Lower production hurts Quadra

Second quarter production was lower than expected for Vancouver-based copper miner Quadra Mining (QUA-T), and the company’s shares fell as a result.

Results from its Robinson Mine and Carlota Mine missed the company’s own guidance and as a result guidance for 2009 had to be revised downwards.

“Both of our operations have encountered some challenges this past quarter and while disappointing, they are not altogether atypical,” Paul Blythe, Quadra’s president and chief executive said in a statement.

Total production for the quarter came in at 29.7 million lbs of copper and 18,031 oz. of gold, and Quadra says production for year will be down by roughly 7%.

The bulk of second quarter production came from the Robinson Mine in Ely Nevada.

Robinson produced 22.9 million lbs of copper and 18,031 oz. of gold. Numbers that were off of the company’s expectations due to concerns over the stability of a pit wall.

Those concerns raised by the Mine Safety and Health Administration (MSHA), the Federal enforcement agency responsible for safety and health in US mines, and as a result Quadra couldn’t access the hypogene ore it uses to blend with supergene ore from the another pit. The combination of the two ores has given the company more consistent production and improved metallurgical performance in the past.

Quadra says it has come to an agreement with MSHA where by it will make changes to the pit design and increases to the monitoring and fence protection.

It says mining at the hypogene pit will start up again in the third quarter but production guidance for copper has been reduced slightly with the mine now expected to produce approximately 130 million lbs of copper. Gold production guidance, however, remains unchanged at 100,000 oz. for the year.

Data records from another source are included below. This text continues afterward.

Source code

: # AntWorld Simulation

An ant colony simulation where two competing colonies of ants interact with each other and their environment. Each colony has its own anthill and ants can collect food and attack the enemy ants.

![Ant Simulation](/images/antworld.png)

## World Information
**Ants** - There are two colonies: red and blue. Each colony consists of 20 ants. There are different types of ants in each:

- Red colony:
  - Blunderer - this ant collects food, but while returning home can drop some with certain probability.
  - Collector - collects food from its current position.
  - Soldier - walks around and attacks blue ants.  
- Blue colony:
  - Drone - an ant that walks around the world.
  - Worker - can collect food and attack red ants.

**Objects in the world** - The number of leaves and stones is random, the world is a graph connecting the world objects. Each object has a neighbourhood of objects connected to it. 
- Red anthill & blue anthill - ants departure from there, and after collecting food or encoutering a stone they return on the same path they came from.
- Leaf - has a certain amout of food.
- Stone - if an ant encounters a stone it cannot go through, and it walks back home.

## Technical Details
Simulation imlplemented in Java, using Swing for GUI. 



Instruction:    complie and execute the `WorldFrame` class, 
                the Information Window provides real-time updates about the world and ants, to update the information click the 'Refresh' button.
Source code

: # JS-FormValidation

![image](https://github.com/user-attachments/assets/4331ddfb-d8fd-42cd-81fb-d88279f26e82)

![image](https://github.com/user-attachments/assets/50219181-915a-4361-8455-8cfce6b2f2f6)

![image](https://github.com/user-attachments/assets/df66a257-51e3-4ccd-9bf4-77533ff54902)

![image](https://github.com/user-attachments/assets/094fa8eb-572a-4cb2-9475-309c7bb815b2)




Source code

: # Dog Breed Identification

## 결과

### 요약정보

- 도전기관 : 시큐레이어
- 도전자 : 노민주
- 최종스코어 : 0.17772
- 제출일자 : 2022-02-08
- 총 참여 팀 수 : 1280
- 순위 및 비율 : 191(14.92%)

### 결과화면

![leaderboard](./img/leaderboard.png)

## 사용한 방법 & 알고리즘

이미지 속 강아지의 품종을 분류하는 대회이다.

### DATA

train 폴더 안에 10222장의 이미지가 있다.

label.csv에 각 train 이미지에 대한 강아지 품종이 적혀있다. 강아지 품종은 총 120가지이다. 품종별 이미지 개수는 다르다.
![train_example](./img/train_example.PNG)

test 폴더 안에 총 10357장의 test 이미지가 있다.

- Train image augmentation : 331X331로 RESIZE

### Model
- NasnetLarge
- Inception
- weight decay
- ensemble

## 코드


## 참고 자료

Over at its Carlota Mine in Globe-Miami, Arizona, production came in at 6.8 million lbs of copper for the second quarter – again missing its own targets.

Another pit wall issue was to blame. Additional work was required on a pit wall above the Pinto Creek Diversion and that delayed access to higher grade ore. It expects to have access to the higher grade ore in the third and fourth quarter.

In addition leaching rates were also lower than planned as irrigation rates were 20% lower than anticipated because of the segregation of fines during the stacking procedures.

The situation means a shortfall of 1 million tonnes of higher grade ore for the leach pad.

Quadra says it has revised ore stacking procedures and is adding equipment to try and improve flow rates through the upper leach pad surface.

“Percolation challenges due to the segregation of fines are not unusual and can be resolved by developing different stacking procedures. The lower solution flow rates will increase leach times proportionally. On the positive side, evaluation work to date on material that has been leached continues to confirm that the recoveries used in the feasibility study are appropriate and should be achieved,” Blythe said.

At the company’s third copper project, Franke in Chile’s Region II, the news was somewhat better, although not unmarred by difficulties.

Production at the mine was delayed by pond construction issues and a structural design issue with the primary crusher feed system. But

Quadra reports that mining has begun and the first cathode production is expected in by the third quarter.

Quadra says second quarter financial results will be announced on August 13th.

In Toronto on July 13, the day the news was released, Quadra shares fell 7% or 56¢ to $7.45 on 1.6 million shares traded.